» Work request: Reproduce the entries below exactly, but leave the pictures out.

#####

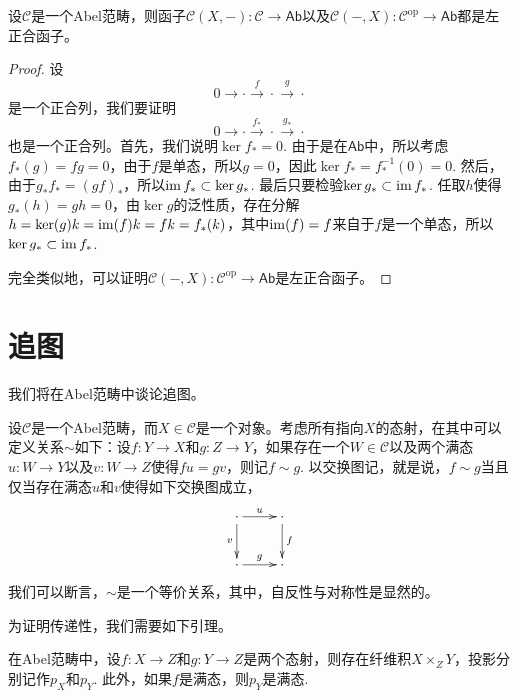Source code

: \begin{pro}
设$\mathcal{C}$是一个Abel范畴，则函子$\mathcal{C}(X,-):\mathcal{C}\to \mathsf{Ab}$以及$\mathcal{C}(-,X):\mathcal{C}^\mathrm{op} \to \mathsf{Ab}$都是左正合函子。
\end{pro}

\begin{proof}
	设
	\[
		0\to\cdot \xrightarrow{f}\cdot \xrightarrow{g}\cdot
	\]
	是一个正合列，我们要证明
	\[
	0\to \cdot \xrightarrow{f_*}\cdot \xrightarrow{g_*}\cdot
	\]
	也是一个正合列。首先，我们说明$\ker f_*=0$. 由于是在$\mathsf{Ab}$中，所以考虑$f_*(g)=fg=0$，由于$f$是单态，所以$g=0$，因此$\ker f_*=f_*^{-1}(0)=0$. 然后，由于$g_*f_*=(gf)_*$，所以$\operatorname{im} f_*\subset \ker g_*$. 最后只要检验$\ker g_*\subset \operatorname{im} f_*$. 任取$h$使得$g_*(h)=gh=0$，由$\ker g$的泛性质，存在分解$h=\ker(g)k=\operatorname{im}(f)k=fk=f_*(k)$，其中$\operatorname{im}(f)=f$来自于$f$是一个单态，所以$\ker g_* \subset \operatorname{im} f_*$.

	完全类似地，可以证明$\mathcal{C}(-,X):\mathcal{C}^\text{op} \to \mathsf{Ab}$是左正合函子。
\end{proof}

\section{追图}

我们将在Abel范畴中谈论追图。

\begin{lem}\label{zhuitu}
设$\mathcal{C}$是一个Abel范畴，而$X\in \mathcal{C}$是一个对象。考虑所有指向$X$的态射，在其中可以定义关系$\sim$如下：设$f:Y\to X$和$g:Z\to Y$，如果存在一个$W\in \mathcal{C}$以及两个满态$u:W\to Y$以及$v:W\to Z$使得$fu=gv$，则记$f\sim g$. 以交换图记，就是说，$f\sim g$当且仅当存在满态$u$和$v$使得如下交换图成立，
\[
\xymatrix{
	\cdot \ar[r]^u \ar[d]_v & \cdot\ar[d]^f\\
	\cdot \ar[r]^g & \cdot
}
\]
我们可以断言，$\sim$是一个等价关系，其中，自反性与对称性是显然的。
\end{lem}

为证明传递性，我们需要如下引理。

\begin{lem}\label{mt}
	在Abel范畴中，设$f:X\to Z$和$g:Y\to Z$是两个态射，则存在纤维积$X\times_Z Y$，投影分别记作$p_X$和$p_Y$. 此外，如果$f$是满态，则$p_Y$是满态.
\end{lem}


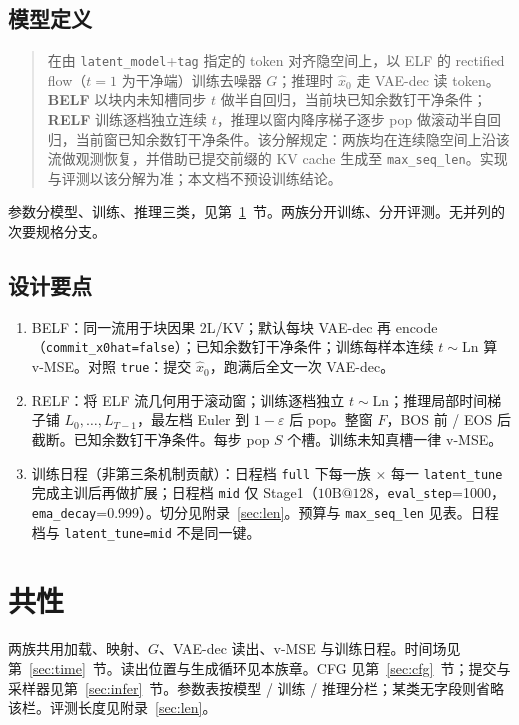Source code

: \documentclass[UTF8,a4paper,11pt]{ctexart}
\begin{document}
\subsection{模型定义}

\begin{quote}
在由 \texttt{latent\_model}+\texttt{tag} 指定的 token 对齐隐空间上，以 ELF 的 rectified flow（\(t=1\) 为干净端）训练去噪器 \(G\)；推理时 \(\hat x_0\) 走 VAE-dec 读 token。\textbf{BELF} 以块内未知槽同步 \(t\) 做半自回归，当前块已知余数钉干净条件；\textbf{RELF} 训练逐档独立连续 \(t\)，推理以窗内降序梯子逐步 pop 做滚动半自回归，当前窗已知余数钉干净条件。该分解规定：两族均在连续隐空间上沿该流做观测恢复，并借助已提交前缀的 KV cache 生成至 \texttt{max\_seq\_len}。实现与评测以该分解为准；本文档不预设训练结论。
\end{quote}

参数分模型、训练、推理三类，见第~\ref{sec:common}~节。两族分开训练、分开评测。无并列的次要规格分支。

\subsection{设计要点}

\begin{enumerate}
  \item BELF：同一流用于块因果 2L/KV；默认每块 VAE-dec 再 encode（\texttt{commit\_x0hat=false}）；已知余数钉干净条件；训练每样本连续 \(t\sim\mathrm{Ln}\) 算 v-MSE。对照 \texttt{true}：提交 \(\hat x_0\)，跑满后全文一次 VAE-dec。
  \item RELF：将 ELF 流几何用于滚动窗；训练逐档独立 \(t\sim\mathrm{Ln}\)；推理局部时间梯子铺 \(L_0,\ldots,L_{T-1}\)，最左档 Euler 到 \(1-\varepsilon\) 后 pop。整窗 \(F\)，BOS 前 / EOS 后截断。已知余数钉干净条件。每步 pop \(S\) 个槽。训练未知真槽一律 v-MSE。
  \item 训练日程（非第三条机制贡献）：日程档 \texttt{full} 下每一族 \(\times\) 每一 \texttt{latent\_tune} 完成主训后再做扩展；日程档 \texttt{mid} 仅 Stage1（\(10\mathrm{B}@128\)，\texttt{eval\_step}=1000，\texttt{ema\_decay}=0.999）。切分见附录~\ref{sec:len}。预算与 \texttt{max\_seq\_len} 见表。日程档与 \texttt{latent\_tune=mid} 不是同一键。
\end{enumerate}

\section{共性}
\label{sec:common}

两族共用加载、映射、\(G\)、VAE-dec 读出、v-MSE 与训练日程。时间场见第~\ref{sec:time}~节。读出位置与生成循环见本族章。CFG 见第~\ref{sec:cfg}~节；提交与采样器见第~\ref{sec:infer}~节。参数表按模型 / 训练 / 推理分栏；某类无字段则省略该栏。评测长度见附录~\ref{sec:len}。
\end{document}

#####

» Solution to the problem:
Source code

: \begin{pro}
设$\mathcal{C}$是一个Abel范畴，则函子$\mathcal{C}(X,-):\mathcal{C}\to \mathsf{Ab}$以及$\mathcal{C}(-,X):\mathcal{C}^\mathrm{op} \to \mathsf{Ab}$都是左正合函子。
\end{pro}

\begin{proof}
	设
	\[
		0\to\cdot \xrightarrow{f}\cdot \xrightarrow{g}\cdot
	\]
	是一个正合列，我们要证明
	\[
	0\to \cdot \xrightarrow{f_*}\cdot \xrightarrow{g_*}\cdot
	\]
	也是一个正合列。首先，我们说明$\ker f_*=0$. 由于是在$\mathsf{Ab}$中，所以考虑$f_*(g)=fg=0$，由于$f$是单态，所以$g=0$，因此$\ker f_*=f_*^{-1}(0)=0$. 然后，由于$g_*f_*=(gf)_*$，所以$\operatorname{im} f_*\subset \ker g_*$. 最后只要检验$\ker g_*\subset \operatorname{im} f_*$. 任取$h$使得$g_*(h)=gh=0$，由$\ker g$的泛性质，存在分解$h=\ker(g)k=\operatorname{im}(f)k=fk=f_*(k)$，其中$\operatorname{im}(f)=f$来自于$f$是一个单态，所以$\ker g_* \subset \operatorname{im} f_*$.

	完全类似地，可以证明$\mathcal{C}(-,X):\mathcal{C}^\text{op} \to \mathsf{Ab}$是左正合函子。
\end{proof}

\section{追图}

我们将在Abel范畴中谈论追图。

\begin{lem}\label{zhuitu}
设$\mathcal{C}$是一个Abel范畴，而$X\in \mathcal{C}$是一个对象。考虑所有指向$X$的态射，在其中可以定义关系$\sim$如下：设$f:Y\to X$和$g:Z\to Y$，如果存在一个$W\in \mathcal{C}$以及两个满态$u:W\to Y$以及$v:W\to Z$使得$fu=gv$，则记$f\sim g$. 以交换图记，就是说，$f\sim g$当且仅当存在满态$u$和$v$使得如下交换图成立，
\[
\xymatrix{
	\cdot \ar[r]^u \ar[d]_v & \cdot\ar[d]^f\\
	\cdot \ar[r]^g & \cdot
}
\]
我们可以断言，$\sim$是一个等价关系，其中，自反性与对称性是显然的。
\end{lem}

为证明传递性，我们需要如下引理。

\begin{lem}\label{mt}
	在Abel范畴中，设$f:X\to Z$和$g:Y\to Z$是两个态射，则存在纤维积$X\times_Z Y$，投影分别记作$p_X$和$p_Y$. 此外，如果$f$是满态，则$p_Y$是满态.
\end{lem}


Source code

: \documentclass[UTF8,a4paper,11pt]{ctexart}
\begin{document}
\subsection{模型定义}

\begin{quote}
在由 \texttt{latent\_model}+\texttt{tag} 指定的 token 对齐隐空间上，以 ELF 的 rectified flow（\(t=1\) 为干净端）训练去噪器 \(G\)；推理时 \(\hat x_0\) 走 VAE-dec 读 token。\textbf{BELF} 以块内未知槽同步 \(t\) 做半自回归，当前块已知余数钉干净条件；\textbf{RELF} 训练逐档独立连续 \(t\)，推理以窗内降序梯子逐步 pop 做滚动半自回归，当前窗已知余数钉干净条件。该分解规定：两族均在连续隐空间上沿该流做观测恢复，并借助已提交前缀的 KV cache 生成至 \texttt{max\_seq\_len}。实现与评测以该分解为准；本文档不预设训练结论。
\end{quote}

参数分模型、训练、推理三类，见第~\ref{sec:common}~节。两族分开训练、分开评测。无并列的次要规格分支。

\subsection{设计要点}

\begin{enumerate}
  \item BELF：同一流用于块因果 2L/KV；默认每块 VAE-dec 再 encode（\texttt{commit\_x0hat=false}）；已知余数钉干净条件；训练每样本连续 \(t\sim\mathrm{Ln}\) 算 v-MSE。对照 \texttt{true}：提交 \(\hat x_0\)，跑满后全文一次 VAE-dec。
  \item RELF：将 ELF 流几何用于滚动窗；训练逐档独立 \(t\sim\mathrm{Ln}\)；推理局部时间梯子铺 \(L_0,\ldots,L_{T-1}\)，最左档 Euler 到 \(1-\varepsilon\) 后 pop。整窗 \(F\)，BOS 前 / EOS 后截断。已知余数钉干净条件。每步 pop \(S\) 个槽。训练未知真槽一律 v-MSE。
  \item 训练日程（非第三条机制贡献）：日程档 \texttt{full} 下每一族 \(\times\) 每一 \texttt{latent\_tune} 完成主训后再做扩展；日程档 \texttt{mid} 仅 Stage1（\(10\mathrm{B}@128\)，\texttt{eval\_step}=1000，\texttt{ema\_decay}=0.999）。切分见附录~\ref{sec:len}。预算与 \texttt{max\_seq\_len} 见表。日程档与 \texttt{latent\_tune=mid} 不是同一键。
\end{enumerate}

\section{共性}
\label{sec:common}

两族共用加载、映射、\(G\)、VAE-dec 读出、v-MSE 与训练日程。时间场见第~\ref{sec:time}~节。读出位置与生成循环见本族章。CFG 见第~\ref{sec:cfg}~节；提交与采样器见第~\ref{sec:infer}~节。参数表按模型 / 训练 / 推理分栏；某类无字段则省略该栏。评测长度见附录~\ref{sec:len}。
\end{document}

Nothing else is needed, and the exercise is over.